Box: We’re in the business of protecting companies from themselves


Bobby Hellard

10 Oct, 2019

“We’re 30,000 employees, we’re the size of a small village… there will be crime, or there will be people that do things that they shouldn’t do.”

Box CIO Paul Chapman recalls a conversation he once had with a company executive, who broke the mould somewhat by being more concerned by the actions of rogue employees than threats coming from the outside.

This was at a time when cyber security simply meant protecting against external threats. That doesn’t mean to say the executive wasn’t bothered with external attacks, only that he identified that plenty of development had already gone into creating robust outward-looking defences over the years, while little attention was paid to the workers.

In today’s environment, we are seeing time and again that the biggest threat to security is often a company’s own employees. According to Box, around 55% of breaches are due to negligence in the workplace.

“People often say, ‘what’s the thing that worries you the most?’ Actually it is what we would call ‘negligent users’,” Chapman explains. “People don’t wake up and say ‘hey, I think I’ll be a negligent user today’, they’re just doing their work and what happens is risk builds… part of what keeps me awake is users doing negligent things, without knowing they’re doing them.”

Safety net

Jeetu Patel, Box’s chief product officer, shared a few examples of what the company considers common negligent actions. The first was sharing content to personal email accounts. So, for instance, Rachel wants to invite John into an internal folder full of private company documents. She begins typing ‘Jo’ into the search bar and his email addresses pop up. She picks the first one which happens to be John’s personal Gmail account, sending company documents to a non-company account.

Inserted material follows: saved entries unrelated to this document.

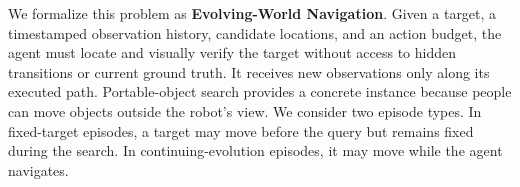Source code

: 
We formalize this problem as \textbf{Evolving-World Navigation}. 
Given a target, a timestamped observation history, candidate locations, and an action budget, the agent must locate and visually verify the target without access to hidden transitions or current ground truth. 
It receives new observations only along its executed path. 
Portable-object search provides a concrete instance because people can move objects outside the robot's view. 
We consider two episode types. 
In fixed-target episodes, a target may move before the query but remains fixed during the search. 
In continuing-evolution episodes, it may move while the agent navigates.


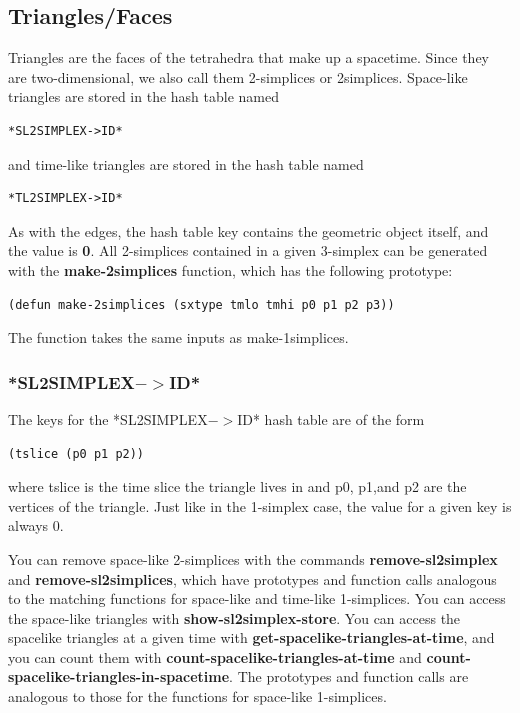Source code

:\documentclass[12pt]{article}
\begin{document}
\subsection{Triangles/Faces}
\label{s:data:tetrahedra}
Triangles are the faces of the tetrahedra that make up a
spacetime. Since they are two-dimensional, we also call them
2-simplices or 2simplices. Space-like triangles are stored in the hash
table named
\begin{lstlisting}
*SL2SIMPLEX->ID*
\end{lstlisting}
and time-like triangles are stored in the hash table named
\begin{lstlisting}
*TL2SIMPLEX->ID*
\end{lstlisting}

As with the edges, the hash table key contains the geometric object
itself, and the value is \textbf{0}. All 2-simplices contained in a
given 3-simplex can be generated with the \textbf{make-2simplices}
function, which has the following prototype:
\begin{lstlisting}
(defun make-2simplices (sxtype tmlo tmhi p0 p1 p2 p3))
\end{lstlisting}
The function takes the same inputs as make-1simplices.

\subsubsection{*SL2SIMPLEX$->$ID*}
The keys for the *SL2SIMPLEX$->$ID* hash table are of the form
\begin{lstlisting}
(tslice (p0 p1 p2))
\end{lstlisting}
where tslice is the time slice the triangle lives in and p0, p1,and p2
are the vertices of the triangle. Just like in the 1-simplex case, the
value for a given key is always 0. 

You can remove space-like 2-simplices with the commands
\textbf{remove-sl2simplex} and \textbf{remove-sl2simplices}, which
have prototypes and function calls analogous to the matching functions
for space-like and time-like 1-simplices. You can access the
space-like triangles with \textbf{show-sl2simplex-store}. You can
access the spacelike triangles at a given time with
\textbf{get-spacelike-triangles-at-time}, and you can count them with
\textbf{count-spacelike-triangles-at-time} and
\textbf{count-spacelike-triangles-in-spacetime}. The prototypes and
function calls are analogous to those for the functions for space-like
1-simplices.
\end{document}
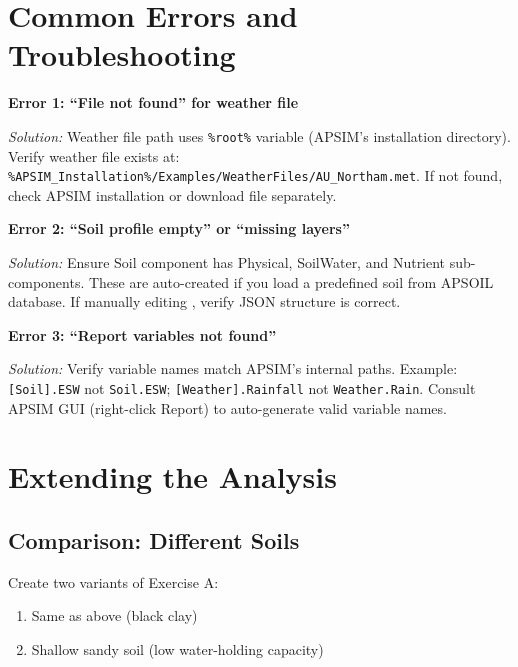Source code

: \section{Common Errors and Troubleshooting}

\begin{warningbox}
\textbf{Error 1: ``File not found'' for weather file}

\textit{Solution:} Weather file path uses \texttt{\%root\%} variable (APSIM's installation directory). Verify weather file exists at: \texttt{\%APSIM\_Installation\%/Examples/WeatherFiles/AU\_Northam.met}. If not found, check APSIM installation or download file separately.
\end{warningbox}

\begin{warningbox}
\textbf{Error 2: ``Soil profile empty'' or ``missing layers''}

\textit{Solution:} Ensure Soil component has Physical, SoilWater, and Nutrient sub-components. These are auto-created if you load a predefined soil from APSOIL database. If manually editing , verify JSON structure is correct.
\end{warningbox}

\begin{warningbox}
\textbf{Error 3: ``Report variables not found''}

\textit{Solution:} Verify variable names match APSIM's internal paths. Example: \texttt{[Soil].ESW} not \texttt{Soil.ESW}; \texttt{[Weather].Rainfall} not \texttt{Weather.Rain}. Consult APSIM GUI (right-click Report) to auto-generate valid variable names.
\end{warningbox}

\section{Extending the Analysis}

\subsection{Comparison: Different Soils}

Create two variants of Exercise A:
\begin{enumerate}
  \item Same as above (black clay)
  \item Shallow sandy soil (low water-holding capacity)
\end{enumerate}

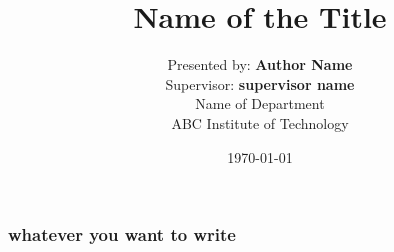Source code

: \documentclass[10pt]{beamer}
\title{Name of the Title}
\author[Author Name]{%
    Presented by: {\textbf{Author Name}} \\
    Supervisor: {\textbf{supervisor name}} \\[4ex]
    Name of Department\\ 
    ABC Institute of Technology}
\date{\today}
\begin{document}
\begin{frame}
    \frametitle{whatever you want to write}
    \titlepage
\end{frame}
\end{document}
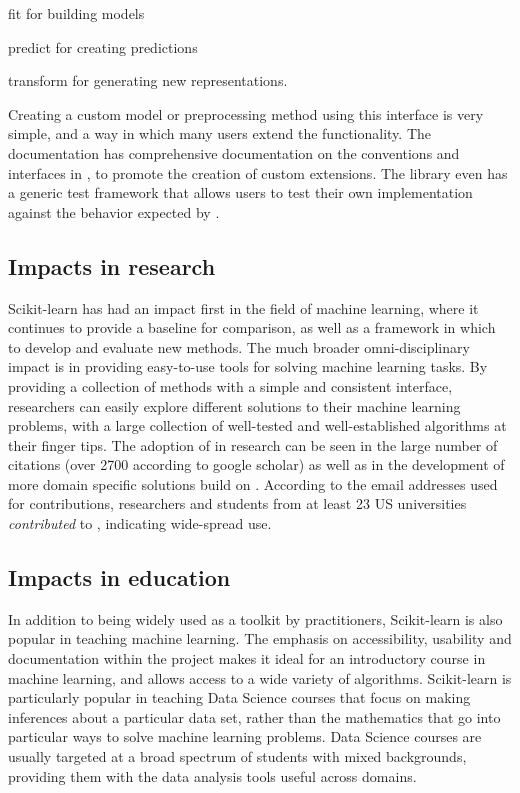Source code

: fit for building models

predict for creating predictions

transform for generating new representations.

Creating a custom model or preprocessing method using this interface is very simple,
and a way in which many users extend the functionality. The \sklearn{} documentation
has comprehensive documentation on the conventions and interfaces in \sklearn{},
to promote the creation of custom extensions.
The \sklearn{} library even has a generic test framework that allows users to
test their own implementation against the behavior expected by \sklearn{}.

\subsection{Impacts in research}
Scikit-learn has had an impact first in the field of machine learning,
where it continues to provide a baseline for comparison, as well as a
framework in which to develop and evaluate new methods.
The much broader omni-disciplinary impact is in providing easy-to-use
tools for solving machine learning tasks. By providing a collection
of methods with a simple and consistent interface, researchers
can easily explore different solutions to their machine learning problems,
with a large collection of well-tested and well-established algorithms
at their finger tips.
The adoption of \sklearn{} in research can be seen in the large number
of citations (over 2700 according to google scholar) as well as in the development
of more domain specific solutions build on \sklearn{}.
According to the email addresses used for contributions, researchers and students
from at least 23 US universities \emph{contributed} to \sklearn{}, indicating wide-spread use.

\subsection{Impacts in education}
In addition to being widely used as a toolkit by practitioners,
Scikit-learn is also popular in teaching machine learning.
The emphasis on accessibility, usability and documentation within
the \sklearn{} project makes it ideal for an introductory
course in machine learning, and allows access to a wide variety
of algorithms. Scikit-learn is particularly popular in teaching
Data Science courses that focus on making inferences about
a particular data set, rather than the mathematics that go into
particular ways to solve machine learning problems.
Data Science courses are usually targeted at a broad spectrum
of students with mixed backgrounds, providing them
with the data analysis tools useful across domains.

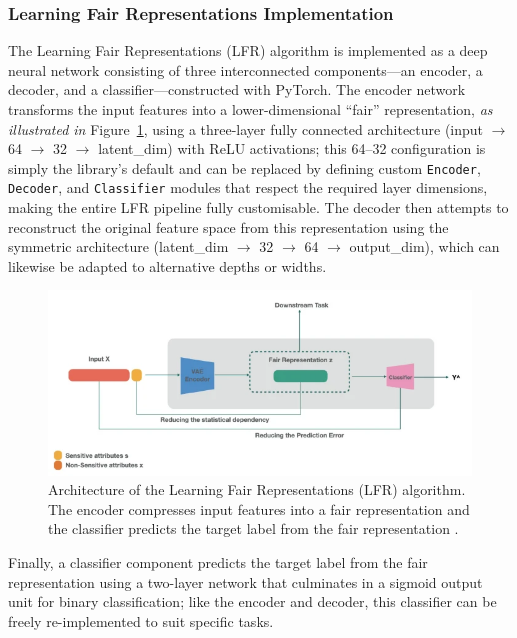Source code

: \documentclass[12pt,a4paper,openright,twoside]{book}
\begin{document}
\subsubsection{Learning Fair Representations Implementation}
The Learning Fair Representations (LFR) algorithm is implemented as a deep neural network consisting of three interconnected components—an encoder, a decoder, and a classifier—constructed with PyTorch. The encoder network transforms the input features into a lower-dimensional “fair” representation, \textit{as illustrated in} Figure~\ref{fig:lfr_architecture}, using a three-layer fully connected architecture (input $\rightarrow$ 64 $\rightarrow$ 32 $\rightarrow$ latent\_dim) with ReLU activations; this 64–32 configuration is simply the library’s default and can be replaced by defining custom \texttt{Encoder}, \texttt{Decoder}, and \texttt{Classifier} modules that respect the required layer dimensions, making the entire LFR pipeline fully customisable. The decoder then attempts to reconstruct the original feature space from this representation using the symmetric architecture (latent\_dim $\rightarrow$ 32 $\rightarrow$ 64 $\rightarrow$ output\_dim), which can likewise be adapted to alternative depths or widths. 

\begin{figure}
\centering
\includegraphics[width=\textwidth]{figures/lfr_architecture.png}
\caption{Architecture of the Learning Fair Representations (LFR) algorithm. The encoder compresses input features into a fair representation and the classifier predicts the target label from the fair representation \cite{TayebiAidaLfr}.}
\label{fig:lfr_architecture}
\end{figure}

Finally, a classifier component predicts the target label from the fair representation using a two-layer network that culminates in a sigmoid output unit for binary classification; like the encoder and decoder, this classifier can be freely re-implemented to suit specific tasks.
\end{document}
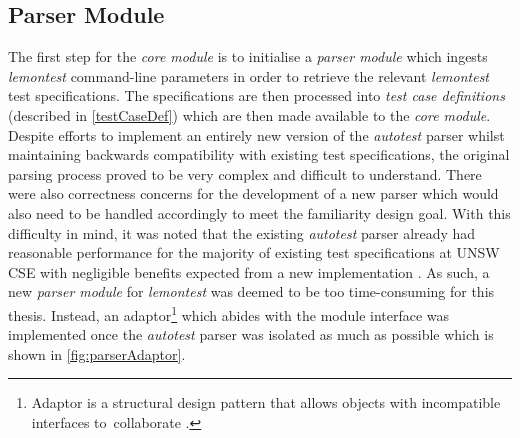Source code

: \documentclass[hidelinks]{report}
\begin{document}
\subsection{Parser Module}
The first step for the \textit{core module} is to initialise a \textit{parser module} which ingests \textit{lemontest} command-line parameters in order to retrieve the relevant \textit{lemontest} test specifications. The specifications are then processed into \textit{test case definitions} (described in \autoref{testCaseDef}) which are then made available to the \textit{core module}. Despite efforts to implement an entirely new version of the \textit{autotest} parser whilst maintaining backwards compatibility with existing test specifications, the original parsing process proved to be very complex and difficult to understand. There were also correctness concerns for the development of a new parser which would also need to be handled accordingly to meet the familiarity design goal.
With this difficulty in mind, it was noted that the existing \textit{autotest} parser already had reasonable performance for the majority of existing test specifications at UNSW CSE with negligible benefits expected from a new implementation \cite{parserConversation}.
As such, a new \textit{parser module} for \textit{lemontest} was deemed to be too time-consuming for this thesis. Instead, an adaptor\footnote{Adaptor is a structural design pattern that allows objects with incompatible interfaces to collaborate \cite{adaptorPattern}.} which abides with the module interface was implemented once the \textit{autotest} parser was isolated as much as possible which is shown in \autoref{fig:parserAdaptor}.
\end{document}
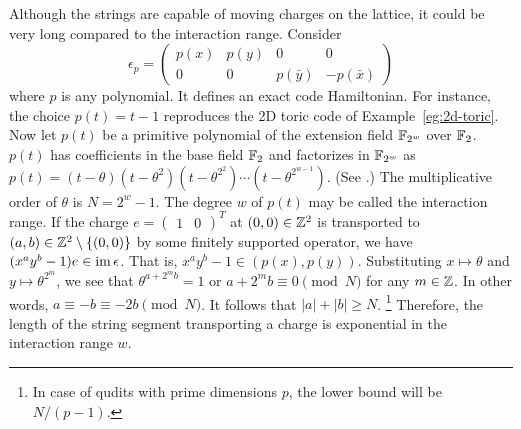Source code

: \begin{rem}
\label{rem:long-string}
Although the strings are capable of moving charges on the lattice,
it could be very long compared to the interaction range.
Consider
\[
 \epsilon_p = 
\begin{pmatrix}
 p(x) & p(y) & 0         & 0          \\
 0    & 0    & p(\bar y) & -p(\bar x)
\end{pmatrix}
\]
where $p$ is any polynomial. It defines an exact code Hamiltonian.
For instance, the choice $p(t) = t-1$ reproduces the 2D toric code of Example~\ref{eg:2d-toric}.
Now let $p(t)$ be a primitive polynomial of the extension field $\FF_{2^w}$ over $\FF_2$.
$p(t)$ has coefficients in the base field $\FF_2$ and factorizes in $\FF_{2^w}$
as $p(t) = (t-\theta)(t-\theta^2)(t-\theta^{2^2})\cdots(t-\theta^{2^{w-1}})$.
(See \cite[Chapter~V Section~5]{Lang}.)
The multiplicative order of $\theta$ is $N = 2^w -1$.
The degree $w$ of $p(t)$ may be called the interaction range.
If the charge $e = \begin{pmatrix}1 & 0 \end{pmatrix}^T$ at $(0,0)\in \ZZ^2$
is transported to $(a,b) \in \ZZ^2 \setminus \{ (0,0) \}$ by some finitely supported operator,
we have $(x^a y^b -1)e \in \im \epsilon$.
That is, $x^a y^b -1 \in (p(x),p(y))$.
Substituting $x \mapsto \theta$ and $y \mapsto \theta^{2^m}$,
we see that $\theta^{a+2^m b} = 1$ or $a+2^m b \equiv 0 \pmod N$ for any $m \in \ZZ$.
In other words, $a \equiv -b \equiv -2b \pmod N$. It follows that $|a| + |b| \ge N$.%
\footnote{In case of qudits with prime dimensions $p$,
the lower bound will be $N/(p-1)$.}
Therefore, the length of the string segment transporting a charge is exponential in the interaction range $w$.
\end{rem}

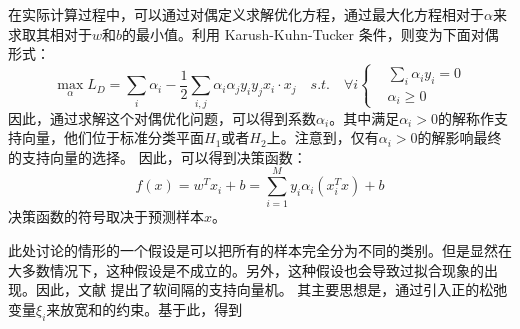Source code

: 在实际计算过程中，可以通过对偶定义求解优化方程，通过最大化方程相对于$\alpha$来求取其相对于$w$和$b$的最小值。利用 Karush-Kuhn-Tucker 条件，则变为下面对偶形式：
\begin{equation}
	\max \limits_{\alpha} L_D=\sum_i{\alpha_i}-\frac{1}{2}\sum_{i,j}\alpha_i\alpha_jy_iy_jx_i\cdot x_j \quad s.t. \quad \forall i
	\left\{
		\begin{aligned}
	   &\sum_i{\alpha_iy_i}=0  \\
	   &\alpha_i \geq 0
	   \end{aligned}
		\right.
\end{equation}
因此，通过求解这个对偶优化问题，可以得到系数$\alpha_i$。其中满足$\alpha_i>0$的解称作支持向量，他们位于标准分类平面$H_1$或者$H_2$上。注意到，仅有$\alpha_i>0$的解影响最终的支持向量的选择。
因此，可以得到决策函数：
\begin{equation}
	f(x)=w^Tx_i+b=\sum_{i=1}^My_i\alpha_i(x_i^Tx)+b
\end{equation}
决策函数的符号取决于预测样本$x$。

此处讨论的情形的一个假设是可以把所有的样本完全分为不同的类别。但是显然在大多数情况下，这种假设是不成立的。另外，这种假设也会导致过拟合现象的出现。因此，文献 \cite{cortes1995support} 提出了软间隔的支持向量机。
其主要思想是，通过引入正的松弛变量$\xi_i$来放宽和的约束。基于此，得到

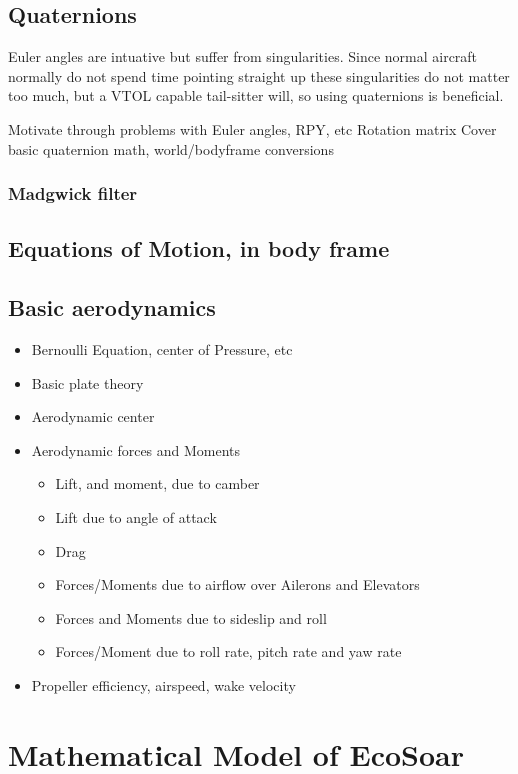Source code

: \documentclass{article}
\begin{document}
\subsection{Quaternions}
Euler angles are intuative but suffer from singularities.
Since normal aircraft normally do not spend time pointing straight up these singularities do not matter too much, but a VTOL capable tail-sitter will, so using quaternions is beneficial.


Motivate through problems with Euler angles, RPY, etc
Rotation matrix
Cover basic quaternion math,
world/bodyframe conversions
\subsubsection{Madgwick filter}
\subsection{Equations of Motion, in body frame}


\subsection {Basic aerodynamics}

\begin{itemize}
        \item Bernoulli Equation, center of Pressure, etc
        \item Basic plate theory
        \item Aerodynamic center    
        \item Aerodynamic forces and Moments
        \begin{itemize}
            \item Lift, and moment, due to camber
            \item Lift due to angle of attack
            \item Drag
            \item Forces/Moments due to airflow over Ailerons and Elevators
            \item Forces and Moments due to sideslip and roll
            \item Forces/Moment due to roll rate, pitch rate and yaw rate
        \end{itemize}
        \item Propeller efficiency, airspeed, wake velocity
    \end{itemize}

\section{Mathematical Model of EcoSoar}
\end{document}
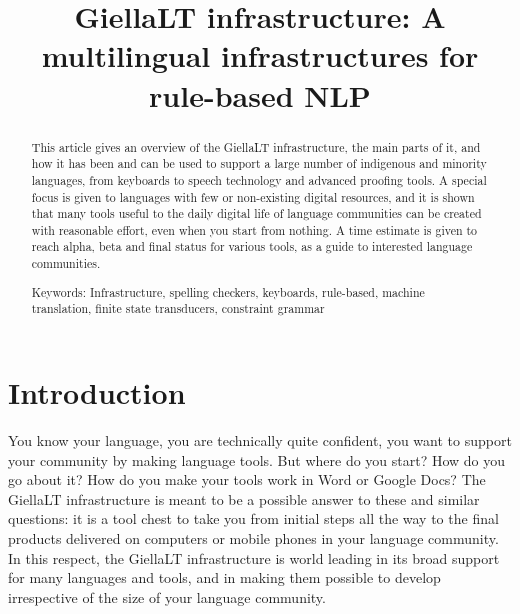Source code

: \documentclass[free]{flammie}
\newif\ifcameraready
\begin{document}
\title{GiellaLT infrastructure: A multilingual infrastructures for rule-based
NLP}


\ifcameraready
\author{
Sjur Nørstebø Moshagen, Flammie Pirinen, Lene Antonsen, Børre Gaup, Inga
Mikkelsen, Trond Trosterud, Linda Wiechetek, Katri Hiovain-Asikainen\\
Department of Language and Culture\\
NO-9019 UiT The Arctic University of Norway, Norway\\
\url{sjur.n.moshagen@uit.no}
}
\fi

\maketitle

\begin{abstract}
This article gives an overview of the GiellaLT infrastructure, the main parts of
    it, and how it has been and can be used to support a large number of
    indigenous and minority languages, from keyboards to speech technology and
    advanced proofing tools. A special focus is given to languages with few or
    non-existing digital resources, and it is shown that many tools useful to
    the daily digital life of language communities can be created with
    reasonable effort, even when you start from nothing. A time estimate is
    given to reach alpha, beta and final status for various tools, as a guide to
    interested language communities.

    Keywords: Infrastructure, spelling checkers, keyboards, rule-based, machine
    translation, finite state transducers, constraint grammar
\end{abstract}


\section{Introduction}

You know your language, you are technically quite confident, you want to support
your community by making language tools. But where do you start? How do you go
about it?  How do you make your tools work in Word or Google Docs? The GiellaLT
infrastructure is meant to be a possible answer to these and similar questions:
it is a tool chest to take you from initial steps all the way to the final
products delivered on computers or mobile phones in your language community. In
this respect, the GiellaLT infrastructure is world leading in its broad support
for many languages and tools, and in making them possible to develop
irrespective of the size of your language community.
\end{document}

In a second example, John, who is working remotely, might decide to download company documents on a personal device. He doesn’t select the specific documents he needs and instead puts the whole folder onto his unsecured personal device. Without realising, John may have placed sensitive company info, such as financial details, on a device that sits outside the company’s firewall.

It’s this concern that led Box to develop its Shield platform, released in August this year. It aims to fix the many problems and risks that crop up when sharing and collaborating. While it is mainly marketed as an external-facing security product, Box Shield is actually just as useful for preventing these types of human errors filtering through – whether accidental or intentional.

Force preview, for example, gives users access to files in preview before they are given permission to download. So if somebody receives an email with a malicious attachment, it will be flagged by Box’s security system before it’s ever downloaded to a company’s network.

Although the employees should be aware of basic security practices, software needs to account for laziness, according to Box.

“We know it’s better to point to content, we know its better to use links to control content and chain of custody over content, but you still have in an organisation of 20,000 – 35,000 people and someone who goes ‘oh, I think it’s easier to send an attachment’, and off he goes,” Chapman says.

In-house phishing

Chapman and his team at Box accept that we can’t all be experts, particularly when it comes to digital security. And, as clever and intuitive as Box Shield is, it’s not going protect you from everything.

“To me, Box is a piece of the jigsaw puzzle, it’s not the jigsaw puzzle when it comes to how to think about security potential,” he says. “It’s partners, it’s integrations… you have to have people inside your organisation that are thinking through what the architecture is… you can’t just put it in Box and be done. It’s how you configure Shield, how you set it up, it’s a combination of things.”

The workforce at Box is subjected to regular tests from Chapman and his team. They are even tested using dummy internal phishing attacks as a way to train people on how to identify and deal with threats as they arrive. This is the same tactic we’ve seen deployed across other security-savvy organisations, only, as a security specialist, Box is able to take it one step further.

“There are different levels of sophistication, but it is surprisingly scary how easy it is to spoof people,” he says. “We’ve got a red team that will actually try to break everybody’s passwords at least once per month. We will do our own phishing attacks, we look at the results, share them with the company, we don’t do a wall of shame or anything, but we do have a security ‘hero’.”

We’re only human

These ‘heroes’ seem to be in short supply if the latest figures are anything to go by. According to Telstra’s 2019 Security Report, 89% of cyber security risks are now internal. Add to that, a recent Carbon Black report that suggests that hacking and data breaches are becoming the “new normal”, with hackers now turning their attention to vulnerable end-users, rather than trying to break through company firewalls directly.

What’s more, it only takes one lapse in concentration, or one employee to not know the danger, for your business to be crippled by malware. Many towns and cities in the US have been plagued by ransomware attacks that have been specifically designed to target employees that are, for the most part, illiterate in cyber security. For example, Florida’s Riviera Beach lost control of its entire municipal network after a single police department employee opened a malicious email attachment.

In 2017, the average worker made 118 mistakes a year, according to a report from Identity Guard. Predictably, many of those errors revolved around technology and as more and more businesses adopt digital services, that trend is only going to continue. After all, we’re only human.